DIVISION OF ADMINISTRATIVE HEARINGS


KEITH RICHARD HARRIS, )

)

Petitioner, )

)

vs. ) CASE NO. 89-3036RX

)

DEPARTMENT OF CORRECTIONS, )

)

Respondent. )

)


FINAL ORDER


On June 5, 1989, Petitioner, Keith Richard Harris, filed a Petition to Challenge the Validity of an Existing Rule. That petition sought to challenge a portion of Rule 33-22.010, Florida Administrative Code. Petitioner alleged that a disciplinary report was issued against him in violation of the rule and that the rule, which gives an option of writing a disciplinary report either on the date of the infraction or when the institution learns of the infraction, violates the due process clause of the fourteenth amendment.


The Department of Corrections (Department) timely filed a Motion to Dismiss which was granted on July 31, 1989. Petitioner was granted leave until August 18, 1989, to file an amended petition. On August 18, 1989, Petitioner filed an amended petition to which the Department responded with a second motion to dismiss.


The hearing which had been scheduled for December 11, 1989, was cancelled by order entered November 3, 1989, and Petitioner was granted leave until November 20, 1989, to respond to the second motion to dismiss.

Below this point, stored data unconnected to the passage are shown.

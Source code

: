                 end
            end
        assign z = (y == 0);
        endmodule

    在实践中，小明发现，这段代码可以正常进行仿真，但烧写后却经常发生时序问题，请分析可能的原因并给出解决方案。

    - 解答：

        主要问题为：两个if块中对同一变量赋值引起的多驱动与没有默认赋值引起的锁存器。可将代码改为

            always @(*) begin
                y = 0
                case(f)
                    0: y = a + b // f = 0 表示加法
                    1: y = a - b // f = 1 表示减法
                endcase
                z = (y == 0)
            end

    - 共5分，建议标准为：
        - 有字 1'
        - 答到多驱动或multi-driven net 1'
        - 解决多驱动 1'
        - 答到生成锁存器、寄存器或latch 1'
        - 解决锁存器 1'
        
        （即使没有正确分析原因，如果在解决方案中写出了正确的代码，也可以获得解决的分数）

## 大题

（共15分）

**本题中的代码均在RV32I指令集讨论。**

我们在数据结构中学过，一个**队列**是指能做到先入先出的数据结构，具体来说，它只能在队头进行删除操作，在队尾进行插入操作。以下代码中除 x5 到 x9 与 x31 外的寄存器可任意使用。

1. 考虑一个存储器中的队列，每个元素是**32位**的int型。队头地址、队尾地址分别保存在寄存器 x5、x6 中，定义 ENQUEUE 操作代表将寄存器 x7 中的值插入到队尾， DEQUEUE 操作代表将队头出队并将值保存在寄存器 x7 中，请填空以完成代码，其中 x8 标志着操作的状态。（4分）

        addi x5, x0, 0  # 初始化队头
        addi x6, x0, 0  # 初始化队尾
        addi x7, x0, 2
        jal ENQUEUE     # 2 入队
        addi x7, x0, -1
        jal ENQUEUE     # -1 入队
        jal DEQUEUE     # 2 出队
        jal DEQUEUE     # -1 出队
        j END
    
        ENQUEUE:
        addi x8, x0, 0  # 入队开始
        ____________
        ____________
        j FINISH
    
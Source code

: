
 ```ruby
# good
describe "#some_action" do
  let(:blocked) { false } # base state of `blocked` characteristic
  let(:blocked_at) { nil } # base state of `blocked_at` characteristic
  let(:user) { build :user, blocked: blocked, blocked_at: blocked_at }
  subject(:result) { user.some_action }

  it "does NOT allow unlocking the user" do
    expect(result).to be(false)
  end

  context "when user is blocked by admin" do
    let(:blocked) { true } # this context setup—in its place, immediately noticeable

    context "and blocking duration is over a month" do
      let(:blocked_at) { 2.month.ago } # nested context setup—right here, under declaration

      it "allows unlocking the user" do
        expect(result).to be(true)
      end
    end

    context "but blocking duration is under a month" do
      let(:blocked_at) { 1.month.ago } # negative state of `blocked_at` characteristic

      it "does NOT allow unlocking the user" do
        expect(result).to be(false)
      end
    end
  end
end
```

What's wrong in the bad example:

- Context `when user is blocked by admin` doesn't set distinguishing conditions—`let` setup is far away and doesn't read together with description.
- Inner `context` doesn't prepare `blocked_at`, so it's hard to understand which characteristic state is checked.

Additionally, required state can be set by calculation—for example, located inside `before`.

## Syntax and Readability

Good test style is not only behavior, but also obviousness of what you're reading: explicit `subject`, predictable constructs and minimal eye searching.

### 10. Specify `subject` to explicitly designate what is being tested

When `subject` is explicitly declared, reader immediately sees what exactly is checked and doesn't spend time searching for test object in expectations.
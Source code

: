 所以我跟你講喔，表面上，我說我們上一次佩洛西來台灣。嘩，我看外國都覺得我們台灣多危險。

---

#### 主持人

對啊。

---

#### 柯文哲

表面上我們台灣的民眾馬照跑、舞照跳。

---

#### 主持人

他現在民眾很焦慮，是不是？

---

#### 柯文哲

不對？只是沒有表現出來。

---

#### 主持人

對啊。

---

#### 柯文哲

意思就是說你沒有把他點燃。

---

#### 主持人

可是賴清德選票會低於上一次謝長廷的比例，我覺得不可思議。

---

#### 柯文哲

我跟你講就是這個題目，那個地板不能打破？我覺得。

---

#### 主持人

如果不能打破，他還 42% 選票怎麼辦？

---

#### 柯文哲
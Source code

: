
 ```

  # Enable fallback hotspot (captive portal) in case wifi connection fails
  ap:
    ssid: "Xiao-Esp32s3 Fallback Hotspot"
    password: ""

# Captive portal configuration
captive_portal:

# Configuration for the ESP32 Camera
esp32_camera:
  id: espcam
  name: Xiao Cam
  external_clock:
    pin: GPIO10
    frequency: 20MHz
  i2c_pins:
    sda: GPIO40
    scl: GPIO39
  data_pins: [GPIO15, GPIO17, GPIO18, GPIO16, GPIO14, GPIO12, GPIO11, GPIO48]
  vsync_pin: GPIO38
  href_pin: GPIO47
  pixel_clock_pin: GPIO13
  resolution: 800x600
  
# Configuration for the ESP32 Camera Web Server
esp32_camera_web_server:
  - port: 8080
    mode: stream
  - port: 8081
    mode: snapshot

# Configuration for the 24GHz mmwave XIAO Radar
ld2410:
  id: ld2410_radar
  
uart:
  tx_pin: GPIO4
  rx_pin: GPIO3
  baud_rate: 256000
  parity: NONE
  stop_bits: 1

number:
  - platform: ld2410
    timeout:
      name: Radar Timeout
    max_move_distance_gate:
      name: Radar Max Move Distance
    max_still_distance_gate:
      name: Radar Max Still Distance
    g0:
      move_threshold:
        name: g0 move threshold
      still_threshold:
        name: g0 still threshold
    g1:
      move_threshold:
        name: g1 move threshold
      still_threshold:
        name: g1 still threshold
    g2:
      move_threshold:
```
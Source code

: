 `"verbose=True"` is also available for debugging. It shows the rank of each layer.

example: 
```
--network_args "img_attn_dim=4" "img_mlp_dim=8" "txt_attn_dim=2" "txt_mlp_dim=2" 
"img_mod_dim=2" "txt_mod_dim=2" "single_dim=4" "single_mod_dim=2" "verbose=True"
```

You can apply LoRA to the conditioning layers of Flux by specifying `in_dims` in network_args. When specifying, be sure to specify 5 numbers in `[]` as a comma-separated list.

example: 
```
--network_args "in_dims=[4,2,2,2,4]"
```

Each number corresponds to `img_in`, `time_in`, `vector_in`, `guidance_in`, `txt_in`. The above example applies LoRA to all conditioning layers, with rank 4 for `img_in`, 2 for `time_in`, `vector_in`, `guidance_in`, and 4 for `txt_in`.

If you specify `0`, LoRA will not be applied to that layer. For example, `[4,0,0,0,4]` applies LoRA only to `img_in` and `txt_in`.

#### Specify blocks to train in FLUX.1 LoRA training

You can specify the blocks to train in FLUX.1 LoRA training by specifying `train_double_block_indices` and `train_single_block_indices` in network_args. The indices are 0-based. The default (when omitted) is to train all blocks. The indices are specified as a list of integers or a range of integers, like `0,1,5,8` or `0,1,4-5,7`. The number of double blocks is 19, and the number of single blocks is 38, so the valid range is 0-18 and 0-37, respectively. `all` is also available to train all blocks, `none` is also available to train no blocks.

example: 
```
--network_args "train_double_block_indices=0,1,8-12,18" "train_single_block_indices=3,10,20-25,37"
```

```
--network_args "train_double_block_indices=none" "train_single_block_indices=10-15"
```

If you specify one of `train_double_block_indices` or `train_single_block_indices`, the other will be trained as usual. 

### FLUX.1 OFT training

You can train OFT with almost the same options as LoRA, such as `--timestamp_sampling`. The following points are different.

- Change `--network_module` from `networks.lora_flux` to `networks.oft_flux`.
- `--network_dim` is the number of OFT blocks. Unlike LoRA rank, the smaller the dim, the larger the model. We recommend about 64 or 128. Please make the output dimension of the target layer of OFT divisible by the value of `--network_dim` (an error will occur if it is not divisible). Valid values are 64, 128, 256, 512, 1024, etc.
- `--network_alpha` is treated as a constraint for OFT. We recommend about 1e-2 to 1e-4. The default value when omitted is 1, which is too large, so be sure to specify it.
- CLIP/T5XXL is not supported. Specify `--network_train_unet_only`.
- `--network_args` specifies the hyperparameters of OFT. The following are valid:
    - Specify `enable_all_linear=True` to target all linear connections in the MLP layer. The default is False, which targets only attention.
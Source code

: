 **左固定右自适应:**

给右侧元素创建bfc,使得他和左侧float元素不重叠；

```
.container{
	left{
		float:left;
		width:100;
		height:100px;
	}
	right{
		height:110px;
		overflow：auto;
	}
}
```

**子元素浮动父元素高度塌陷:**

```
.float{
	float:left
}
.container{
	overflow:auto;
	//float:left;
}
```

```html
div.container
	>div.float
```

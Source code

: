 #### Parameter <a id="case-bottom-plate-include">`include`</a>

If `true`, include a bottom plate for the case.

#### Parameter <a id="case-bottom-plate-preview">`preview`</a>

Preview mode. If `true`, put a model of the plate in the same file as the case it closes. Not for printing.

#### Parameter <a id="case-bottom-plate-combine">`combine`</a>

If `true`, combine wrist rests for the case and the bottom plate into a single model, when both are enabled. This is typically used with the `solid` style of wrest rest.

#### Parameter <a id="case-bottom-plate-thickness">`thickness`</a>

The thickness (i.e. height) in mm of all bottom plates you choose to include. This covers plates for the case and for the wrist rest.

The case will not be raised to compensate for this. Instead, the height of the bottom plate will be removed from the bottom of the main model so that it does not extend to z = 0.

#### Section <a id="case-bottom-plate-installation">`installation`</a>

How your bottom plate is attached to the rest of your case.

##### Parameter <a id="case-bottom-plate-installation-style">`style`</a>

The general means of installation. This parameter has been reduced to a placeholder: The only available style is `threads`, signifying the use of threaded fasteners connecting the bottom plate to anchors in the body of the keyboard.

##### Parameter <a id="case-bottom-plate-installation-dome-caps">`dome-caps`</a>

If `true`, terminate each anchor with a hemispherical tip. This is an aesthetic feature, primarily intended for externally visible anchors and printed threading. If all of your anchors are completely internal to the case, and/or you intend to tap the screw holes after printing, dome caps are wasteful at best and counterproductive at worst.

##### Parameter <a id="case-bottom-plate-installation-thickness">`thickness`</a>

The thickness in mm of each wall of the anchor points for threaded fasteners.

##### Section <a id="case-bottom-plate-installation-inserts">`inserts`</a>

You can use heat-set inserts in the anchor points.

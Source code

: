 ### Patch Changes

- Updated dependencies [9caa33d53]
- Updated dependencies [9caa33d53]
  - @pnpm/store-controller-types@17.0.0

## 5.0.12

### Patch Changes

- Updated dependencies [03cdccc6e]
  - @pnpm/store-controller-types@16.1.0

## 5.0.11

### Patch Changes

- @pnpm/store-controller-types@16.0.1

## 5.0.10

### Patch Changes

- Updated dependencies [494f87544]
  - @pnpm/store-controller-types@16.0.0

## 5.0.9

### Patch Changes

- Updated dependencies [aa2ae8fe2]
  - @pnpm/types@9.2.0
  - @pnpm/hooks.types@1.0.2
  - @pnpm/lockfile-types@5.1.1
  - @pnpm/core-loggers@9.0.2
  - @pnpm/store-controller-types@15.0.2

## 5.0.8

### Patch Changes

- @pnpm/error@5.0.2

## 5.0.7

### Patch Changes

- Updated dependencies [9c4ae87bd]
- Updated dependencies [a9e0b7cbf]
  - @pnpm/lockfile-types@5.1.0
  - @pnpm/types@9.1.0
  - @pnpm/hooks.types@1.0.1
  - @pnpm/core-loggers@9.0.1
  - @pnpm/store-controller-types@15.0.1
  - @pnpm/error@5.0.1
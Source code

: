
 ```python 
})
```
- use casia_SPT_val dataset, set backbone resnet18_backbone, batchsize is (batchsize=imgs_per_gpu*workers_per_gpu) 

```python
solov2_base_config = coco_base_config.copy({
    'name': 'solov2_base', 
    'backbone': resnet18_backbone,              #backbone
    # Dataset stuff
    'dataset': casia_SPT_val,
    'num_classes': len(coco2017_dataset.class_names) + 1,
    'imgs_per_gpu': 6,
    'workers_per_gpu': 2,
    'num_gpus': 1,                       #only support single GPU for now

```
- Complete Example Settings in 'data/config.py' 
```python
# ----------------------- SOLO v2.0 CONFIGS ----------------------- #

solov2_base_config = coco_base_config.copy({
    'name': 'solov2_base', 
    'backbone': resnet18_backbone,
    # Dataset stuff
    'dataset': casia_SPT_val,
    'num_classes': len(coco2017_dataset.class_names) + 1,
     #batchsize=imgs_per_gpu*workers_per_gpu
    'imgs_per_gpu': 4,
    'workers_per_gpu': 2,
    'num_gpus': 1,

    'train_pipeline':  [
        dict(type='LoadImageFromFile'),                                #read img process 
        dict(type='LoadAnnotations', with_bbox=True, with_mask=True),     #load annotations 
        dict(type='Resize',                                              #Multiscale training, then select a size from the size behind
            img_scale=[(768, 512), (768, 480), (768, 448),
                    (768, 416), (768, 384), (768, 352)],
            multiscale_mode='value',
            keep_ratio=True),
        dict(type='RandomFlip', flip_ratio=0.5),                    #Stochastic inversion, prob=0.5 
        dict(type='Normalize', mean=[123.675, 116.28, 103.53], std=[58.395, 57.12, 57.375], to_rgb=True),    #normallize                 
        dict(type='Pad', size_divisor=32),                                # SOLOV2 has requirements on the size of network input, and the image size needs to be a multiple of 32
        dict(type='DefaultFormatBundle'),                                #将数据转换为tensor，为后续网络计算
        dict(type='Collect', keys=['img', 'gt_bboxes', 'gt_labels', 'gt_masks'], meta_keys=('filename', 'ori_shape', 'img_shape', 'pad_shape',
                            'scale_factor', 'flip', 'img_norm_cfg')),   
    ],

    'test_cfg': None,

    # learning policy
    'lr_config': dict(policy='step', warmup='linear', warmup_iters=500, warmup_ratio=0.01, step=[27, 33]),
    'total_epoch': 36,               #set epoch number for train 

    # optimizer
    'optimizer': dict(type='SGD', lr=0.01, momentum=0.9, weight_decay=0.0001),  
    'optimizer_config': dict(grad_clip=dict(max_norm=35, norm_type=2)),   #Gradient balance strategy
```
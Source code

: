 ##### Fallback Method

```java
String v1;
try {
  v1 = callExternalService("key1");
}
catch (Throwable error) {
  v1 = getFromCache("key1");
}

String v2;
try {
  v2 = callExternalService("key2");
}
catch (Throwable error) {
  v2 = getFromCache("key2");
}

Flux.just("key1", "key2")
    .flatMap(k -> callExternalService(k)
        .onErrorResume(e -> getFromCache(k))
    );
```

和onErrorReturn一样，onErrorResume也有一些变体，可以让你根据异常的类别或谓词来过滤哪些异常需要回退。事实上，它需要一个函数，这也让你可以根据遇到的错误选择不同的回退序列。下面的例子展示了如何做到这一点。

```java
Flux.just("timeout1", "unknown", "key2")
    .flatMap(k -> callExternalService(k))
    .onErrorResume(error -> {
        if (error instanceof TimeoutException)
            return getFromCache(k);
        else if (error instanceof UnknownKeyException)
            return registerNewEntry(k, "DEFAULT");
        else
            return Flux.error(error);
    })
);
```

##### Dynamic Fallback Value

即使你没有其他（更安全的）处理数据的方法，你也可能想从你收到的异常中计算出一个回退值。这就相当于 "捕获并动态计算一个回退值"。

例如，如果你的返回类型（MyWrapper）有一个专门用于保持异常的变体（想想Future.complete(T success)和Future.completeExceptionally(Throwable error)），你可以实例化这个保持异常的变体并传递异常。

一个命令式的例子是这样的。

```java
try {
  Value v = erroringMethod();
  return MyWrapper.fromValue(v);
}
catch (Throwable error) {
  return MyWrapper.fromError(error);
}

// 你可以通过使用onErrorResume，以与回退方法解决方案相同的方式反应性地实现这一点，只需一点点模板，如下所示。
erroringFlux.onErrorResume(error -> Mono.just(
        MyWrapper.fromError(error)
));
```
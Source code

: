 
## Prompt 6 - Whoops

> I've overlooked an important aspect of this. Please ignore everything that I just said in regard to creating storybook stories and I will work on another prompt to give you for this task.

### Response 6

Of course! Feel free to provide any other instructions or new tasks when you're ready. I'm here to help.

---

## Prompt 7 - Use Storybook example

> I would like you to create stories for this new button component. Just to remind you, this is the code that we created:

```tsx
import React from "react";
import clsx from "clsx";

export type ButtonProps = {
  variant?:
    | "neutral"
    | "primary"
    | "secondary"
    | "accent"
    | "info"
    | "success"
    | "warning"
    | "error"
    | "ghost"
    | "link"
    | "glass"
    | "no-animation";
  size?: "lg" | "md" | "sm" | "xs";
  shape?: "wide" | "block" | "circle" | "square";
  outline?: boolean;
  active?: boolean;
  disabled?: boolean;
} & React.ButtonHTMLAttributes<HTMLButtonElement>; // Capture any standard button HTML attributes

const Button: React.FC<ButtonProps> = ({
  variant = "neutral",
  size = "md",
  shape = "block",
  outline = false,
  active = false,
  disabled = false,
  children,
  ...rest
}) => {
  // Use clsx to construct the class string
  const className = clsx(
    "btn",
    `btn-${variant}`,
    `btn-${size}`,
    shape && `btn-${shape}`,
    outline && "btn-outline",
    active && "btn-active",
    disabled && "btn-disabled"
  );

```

Section 120.56(2), Florida Statutes, requires that a Petitioner "state with particularity facts sufficient to show the person seeking relief is substantially affected by the rule and facts sufficient to show the invalidity of the rule." Petitioner's first allegation is that the Department did not comply with its own rule in issuing a disciplinary report against him. Such allegations, if true, would not establish the invalidity of the rule. Further, assuming arguendo that the facts alleged are true, this forum does not have jurisdiction to compel the Department to comply with its rules.


Petitioner's second allegation is that a rule which gives the Department the option of filing a disciplinary report either on the date of the infraction or the date the institution learns of the infraction is overbroad and invalid by giving the Department unbridled discretion. This claim, reiterated from the original petition, alleges a deprivation of due process. Such claims are not appropriate in a Section 120.56, Florida Statutes, rule challenge. The Division of Administrative Hearings does not have jurisdiction to dispose of constitutional issues in a Section 120.56, Florida Statutes, proceeding. Cook

v. Florida Parole and Probation Commission, 415 So.2d 845 (Fla. 1st DCA 1982).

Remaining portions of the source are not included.